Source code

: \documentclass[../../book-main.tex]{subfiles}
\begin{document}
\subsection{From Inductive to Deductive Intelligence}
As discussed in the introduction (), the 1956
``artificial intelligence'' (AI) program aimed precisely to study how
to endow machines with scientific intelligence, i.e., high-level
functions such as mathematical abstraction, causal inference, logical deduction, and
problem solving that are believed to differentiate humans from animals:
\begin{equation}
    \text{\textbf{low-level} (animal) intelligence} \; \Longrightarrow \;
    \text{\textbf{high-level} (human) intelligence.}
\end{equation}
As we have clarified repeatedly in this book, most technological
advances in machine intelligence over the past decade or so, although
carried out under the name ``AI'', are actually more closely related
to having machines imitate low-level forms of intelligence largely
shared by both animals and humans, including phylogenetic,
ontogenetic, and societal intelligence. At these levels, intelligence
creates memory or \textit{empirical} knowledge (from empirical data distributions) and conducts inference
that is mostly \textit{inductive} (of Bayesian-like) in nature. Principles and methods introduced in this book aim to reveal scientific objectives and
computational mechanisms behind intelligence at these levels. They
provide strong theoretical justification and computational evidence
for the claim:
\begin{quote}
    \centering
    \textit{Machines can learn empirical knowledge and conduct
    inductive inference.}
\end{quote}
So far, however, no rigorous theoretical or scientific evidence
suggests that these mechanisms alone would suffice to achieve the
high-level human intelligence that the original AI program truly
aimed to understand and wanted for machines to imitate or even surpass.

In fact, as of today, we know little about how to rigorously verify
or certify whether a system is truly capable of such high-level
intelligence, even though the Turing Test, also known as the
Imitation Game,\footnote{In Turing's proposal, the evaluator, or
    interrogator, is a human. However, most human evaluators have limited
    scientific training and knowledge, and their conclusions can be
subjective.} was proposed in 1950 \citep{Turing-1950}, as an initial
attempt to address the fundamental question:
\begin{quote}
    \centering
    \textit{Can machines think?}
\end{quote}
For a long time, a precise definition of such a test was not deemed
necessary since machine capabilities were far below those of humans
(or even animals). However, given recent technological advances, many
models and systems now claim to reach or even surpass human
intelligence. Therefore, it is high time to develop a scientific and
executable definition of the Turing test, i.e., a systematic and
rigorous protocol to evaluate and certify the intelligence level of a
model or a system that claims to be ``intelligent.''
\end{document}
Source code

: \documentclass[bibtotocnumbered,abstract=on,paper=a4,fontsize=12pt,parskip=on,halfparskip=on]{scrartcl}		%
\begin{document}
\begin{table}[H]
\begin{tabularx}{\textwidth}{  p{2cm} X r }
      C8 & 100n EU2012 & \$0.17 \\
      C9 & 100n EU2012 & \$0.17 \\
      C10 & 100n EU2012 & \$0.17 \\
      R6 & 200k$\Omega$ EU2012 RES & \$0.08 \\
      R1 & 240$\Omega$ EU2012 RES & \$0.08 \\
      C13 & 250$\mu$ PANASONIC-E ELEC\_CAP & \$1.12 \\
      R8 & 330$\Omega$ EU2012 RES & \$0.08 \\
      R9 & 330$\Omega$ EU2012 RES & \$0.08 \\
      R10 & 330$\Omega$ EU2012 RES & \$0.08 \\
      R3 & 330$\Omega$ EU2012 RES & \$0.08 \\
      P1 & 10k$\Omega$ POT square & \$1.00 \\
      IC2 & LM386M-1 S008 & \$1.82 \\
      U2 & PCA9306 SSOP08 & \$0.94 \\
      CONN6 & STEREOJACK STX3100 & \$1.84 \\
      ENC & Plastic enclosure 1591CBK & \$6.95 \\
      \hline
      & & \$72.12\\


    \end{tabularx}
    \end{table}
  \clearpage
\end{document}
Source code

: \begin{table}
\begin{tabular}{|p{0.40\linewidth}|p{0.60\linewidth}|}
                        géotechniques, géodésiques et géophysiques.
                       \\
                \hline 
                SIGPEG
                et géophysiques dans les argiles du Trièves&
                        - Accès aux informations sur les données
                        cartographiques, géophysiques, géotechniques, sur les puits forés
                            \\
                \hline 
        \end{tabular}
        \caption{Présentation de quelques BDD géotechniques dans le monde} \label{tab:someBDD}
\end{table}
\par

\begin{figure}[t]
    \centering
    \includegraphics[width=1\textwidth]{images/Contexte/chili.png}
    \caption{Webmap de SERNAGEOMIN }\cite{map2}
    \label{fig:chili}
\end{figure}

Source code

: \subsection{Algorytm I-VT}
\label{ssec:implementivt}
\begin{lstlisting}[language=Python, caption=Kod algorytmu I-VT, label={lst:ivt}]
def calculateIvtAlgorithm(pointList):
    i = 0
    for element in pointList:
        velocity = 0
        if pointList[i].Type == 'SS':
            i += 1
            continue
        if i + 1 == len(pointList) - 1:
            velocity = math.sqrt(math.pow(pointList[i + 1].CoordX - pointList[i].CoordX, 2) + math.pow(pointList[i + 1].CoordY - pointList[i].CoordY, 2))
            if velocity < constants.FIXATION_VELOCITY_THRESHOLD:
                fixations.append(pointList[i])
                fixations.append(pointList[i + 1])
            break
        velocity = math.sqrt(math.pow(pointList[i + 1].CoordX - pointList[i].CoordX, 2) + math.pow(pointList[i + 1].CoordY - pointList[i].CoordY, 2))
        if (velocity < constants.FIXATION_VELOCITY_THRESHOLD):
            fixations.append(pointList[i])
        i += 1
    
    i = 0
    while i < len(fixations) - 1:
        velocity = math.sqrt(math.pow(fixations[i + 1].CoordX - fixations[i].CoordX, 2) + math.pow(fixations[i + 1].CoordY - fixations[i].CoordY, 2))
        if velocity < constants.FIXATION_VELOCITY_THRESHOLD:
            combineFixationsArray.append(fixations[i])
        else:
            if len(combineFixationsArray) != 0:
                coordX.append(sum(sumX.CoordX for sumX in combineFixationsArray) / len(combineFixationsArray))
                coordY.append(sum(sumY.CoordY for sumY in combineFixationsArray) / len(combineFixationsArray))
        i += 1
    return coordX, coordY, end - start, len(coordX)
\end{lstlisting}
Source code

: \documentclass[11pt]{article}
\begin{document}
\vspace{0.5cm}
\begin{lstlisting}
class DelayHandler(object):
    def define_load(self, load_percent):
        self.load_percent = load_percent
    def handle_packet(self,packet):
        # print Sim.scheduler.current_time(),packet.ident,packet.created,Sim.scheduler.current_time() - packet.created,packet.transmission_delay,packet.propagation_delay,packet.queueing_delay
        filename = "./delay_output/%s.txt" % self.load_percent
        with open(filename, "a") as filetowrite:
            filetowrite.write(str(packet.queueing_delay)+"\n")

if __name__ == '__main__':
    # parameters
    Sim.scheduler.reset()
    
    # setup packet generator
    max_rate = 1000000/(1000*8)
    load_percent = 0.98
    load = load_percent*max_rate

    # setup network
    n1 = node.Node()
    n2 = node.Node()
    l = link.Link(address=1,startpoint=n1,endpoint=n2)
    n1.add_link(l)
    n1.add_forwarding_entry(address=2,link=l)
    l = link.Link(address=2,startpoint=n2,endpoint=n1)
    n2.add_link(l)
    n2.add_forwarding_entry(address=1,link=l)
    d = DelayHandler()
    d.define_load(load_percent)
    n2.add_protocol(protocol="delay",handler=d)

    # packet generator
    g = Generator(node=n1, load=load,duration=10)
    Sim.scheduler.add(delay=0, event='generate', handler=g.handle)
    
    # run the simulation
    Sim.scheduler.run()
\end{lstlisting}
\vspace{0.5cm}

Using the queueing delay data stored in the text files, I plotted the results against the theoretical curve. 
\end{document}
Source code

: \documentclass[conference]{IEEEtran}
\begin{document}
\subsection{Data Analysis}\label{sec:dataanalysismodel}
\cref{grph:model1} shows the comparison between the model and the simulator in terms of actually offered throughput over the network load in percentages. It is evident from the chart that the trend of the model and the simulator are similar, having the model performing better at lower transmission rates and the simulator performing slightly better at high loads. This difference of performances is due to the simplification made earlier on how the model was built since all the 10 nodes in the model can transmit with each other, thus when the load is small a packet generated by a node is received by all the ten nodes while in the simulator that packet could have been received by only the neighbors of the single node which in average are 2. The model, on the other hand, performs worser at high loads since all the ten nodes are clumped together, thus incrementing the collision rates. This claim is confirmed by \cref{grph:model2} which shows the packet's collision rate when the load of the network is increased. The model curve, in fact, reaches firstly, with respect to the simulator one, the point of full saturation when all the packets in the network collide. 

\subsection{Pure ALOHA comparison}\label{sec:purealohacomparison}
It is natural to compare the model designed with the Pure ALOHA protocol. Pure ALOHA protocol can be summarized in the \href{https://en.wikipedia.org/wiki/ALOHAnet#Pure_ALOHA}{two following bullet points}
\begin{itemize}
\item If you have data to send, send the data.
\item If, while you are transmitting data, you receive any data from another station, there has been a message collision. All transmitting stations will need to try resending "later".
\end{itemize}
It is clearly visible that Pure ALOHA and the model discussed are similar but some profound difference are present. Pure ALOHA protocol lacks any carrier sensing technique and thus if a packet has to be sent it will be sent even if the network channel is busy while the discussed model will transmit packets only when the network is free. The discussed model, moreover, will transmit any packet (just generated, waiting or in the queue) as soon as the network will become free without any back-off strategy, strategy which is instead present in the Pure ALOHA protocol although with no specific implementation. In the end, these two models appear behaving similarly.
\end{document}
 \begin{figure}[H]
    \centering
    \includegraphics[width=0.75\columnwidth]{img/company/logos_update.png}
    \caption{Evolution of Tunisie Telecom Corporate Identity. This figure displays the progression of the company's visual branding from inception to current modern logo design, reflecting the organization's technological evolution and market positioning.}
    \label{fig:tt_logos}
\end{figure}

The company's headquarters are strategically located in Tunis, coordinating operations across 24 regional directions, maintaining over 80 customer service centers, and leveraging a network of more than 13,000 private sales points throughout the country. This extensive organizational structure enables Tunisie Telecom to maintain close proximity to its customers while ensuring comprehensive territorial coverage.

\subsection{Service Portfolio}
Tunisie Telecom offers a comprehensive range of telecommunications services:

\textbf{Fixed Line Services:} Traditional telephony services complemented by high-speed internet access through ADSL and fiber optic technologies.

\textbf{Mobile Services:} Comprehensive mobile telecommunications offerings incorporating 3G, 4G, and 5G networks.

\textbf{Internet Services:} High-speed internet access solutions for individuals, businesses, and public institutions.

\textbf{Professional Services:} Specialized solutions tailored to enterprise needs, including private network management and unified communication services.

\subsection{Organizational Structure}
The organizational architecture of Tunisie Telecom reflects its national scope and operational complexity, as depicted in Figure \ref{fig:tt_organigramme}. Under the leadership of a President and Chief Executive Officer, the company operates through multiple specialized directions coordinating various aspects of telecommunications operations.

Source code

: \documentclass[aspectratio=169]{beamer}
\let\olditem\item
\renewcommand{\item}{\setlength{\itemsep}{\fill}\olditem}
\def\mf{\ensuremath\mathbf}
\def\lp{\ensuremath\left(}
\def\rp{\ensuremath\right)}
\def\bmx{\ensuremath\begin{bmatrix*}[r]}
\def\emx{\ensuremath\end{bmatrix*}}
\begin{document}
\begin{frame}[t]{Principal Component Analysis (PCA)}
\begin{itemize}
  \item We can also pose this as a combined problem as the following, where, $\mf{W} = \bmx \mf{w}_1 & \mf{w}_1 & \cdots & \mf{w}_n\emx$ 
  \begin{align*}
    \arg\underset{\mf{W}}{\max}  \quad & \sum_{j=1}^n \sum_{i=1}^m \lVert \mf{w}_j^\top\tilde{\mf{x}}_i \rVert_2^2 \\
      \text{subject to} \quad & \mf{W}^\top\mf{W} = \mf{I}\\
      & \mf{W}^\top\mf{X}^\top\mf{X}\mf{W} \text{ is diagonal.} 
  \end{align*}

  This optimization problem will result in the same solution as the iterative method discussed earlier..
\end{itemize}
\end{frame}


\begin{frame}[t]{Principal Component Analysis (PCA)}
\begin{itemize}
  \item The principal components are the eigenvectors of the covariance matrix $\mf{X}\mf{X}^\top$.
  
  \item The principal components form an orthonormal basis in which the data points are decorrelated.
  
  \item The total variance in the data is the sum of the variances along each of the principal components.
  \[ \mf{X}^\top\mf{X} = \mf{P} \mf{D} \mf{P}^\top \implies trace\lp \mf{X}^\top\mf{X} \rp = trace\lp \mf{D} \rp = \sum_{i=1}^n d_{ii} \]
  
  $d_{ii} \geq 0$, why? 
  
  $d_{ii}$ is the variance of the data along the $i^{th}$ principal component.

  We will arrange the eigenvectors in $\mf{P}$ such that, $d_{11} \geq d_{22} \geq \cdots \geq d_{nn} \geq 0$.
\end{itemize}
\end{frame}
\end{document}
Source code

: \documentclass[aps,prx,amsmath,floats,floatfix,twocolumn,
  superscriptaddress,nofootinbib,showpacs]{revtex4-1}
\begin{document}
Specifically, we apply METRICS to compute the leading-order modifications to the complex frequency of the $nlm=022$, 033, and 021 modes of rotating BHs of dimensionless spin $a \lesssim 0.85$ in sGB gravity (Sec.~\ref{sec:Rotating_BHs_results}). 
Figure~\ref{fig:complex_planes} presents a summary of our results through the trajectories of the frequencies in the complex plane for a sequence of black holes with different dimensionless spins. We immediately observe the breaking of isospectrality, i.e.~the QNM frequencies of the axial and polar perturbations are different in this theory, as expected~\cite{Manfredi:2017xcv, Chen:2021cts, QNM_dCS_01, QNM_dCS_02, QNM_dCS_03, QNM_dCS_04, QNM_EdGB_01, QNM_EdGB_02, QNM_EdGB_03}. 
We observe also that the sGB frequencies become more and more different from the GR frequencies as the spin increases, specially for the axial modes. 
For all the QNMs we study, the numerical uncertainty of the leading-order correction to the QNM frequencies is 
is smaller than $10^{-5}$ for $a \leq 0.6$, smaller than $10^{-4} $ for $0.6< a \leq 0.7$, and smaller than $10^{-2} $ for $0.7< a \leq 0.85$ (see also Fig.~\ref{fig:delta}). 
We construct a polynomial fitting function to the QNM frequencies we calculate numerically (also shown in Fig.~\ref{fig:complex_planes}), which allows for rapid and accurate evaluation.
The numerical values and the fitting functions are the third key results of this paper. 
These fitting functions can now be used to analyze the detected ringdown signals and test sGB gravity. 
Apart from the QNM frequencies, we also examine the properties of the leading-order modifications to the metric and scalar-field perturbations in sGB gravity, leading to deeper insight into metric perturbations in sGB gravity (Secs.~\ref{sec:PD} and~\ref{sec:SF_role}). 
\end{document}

About this exercise: Up to and including the line with "creates memory or", print every line of the records from the start.

Solution to the problem:
Source code

: \documentclass[../../book-main.tex]{subfiles}
\begin{document}
\subsection{From Inductive to Deductive Intelligence}
As discussed in the introduction (), the 1956
``artificial intelligence'' (AI) program aimed precisely to study how
to endow machines with scientific intelligence, i.e., high-level
functions such as mathematical abstraction, causal inference, logical deduction, and
problem solving that are believed to differentiate humans from animals:
\begin{equation}
    \text{\textbf{low-level} (animal) intelligence} \; \Longrightarrow \;
    \text{\textbf{high-level} (human) intelligence.}
\end{equation}
As we have clarified repeatedly in this book, most technological
advances in machine intelligence over the past decade or so, although
carried out under the name ``AI'', are actually more closely related
to having machines imitate low-level forms of intelligence largely
shared by both animals and humans, including phylogenetic,
ontogenetic, and societal intelligence. At these levels, intelligence
creates memory or \textit{empirical} knowledge (from empirical data distributions) and conducts inference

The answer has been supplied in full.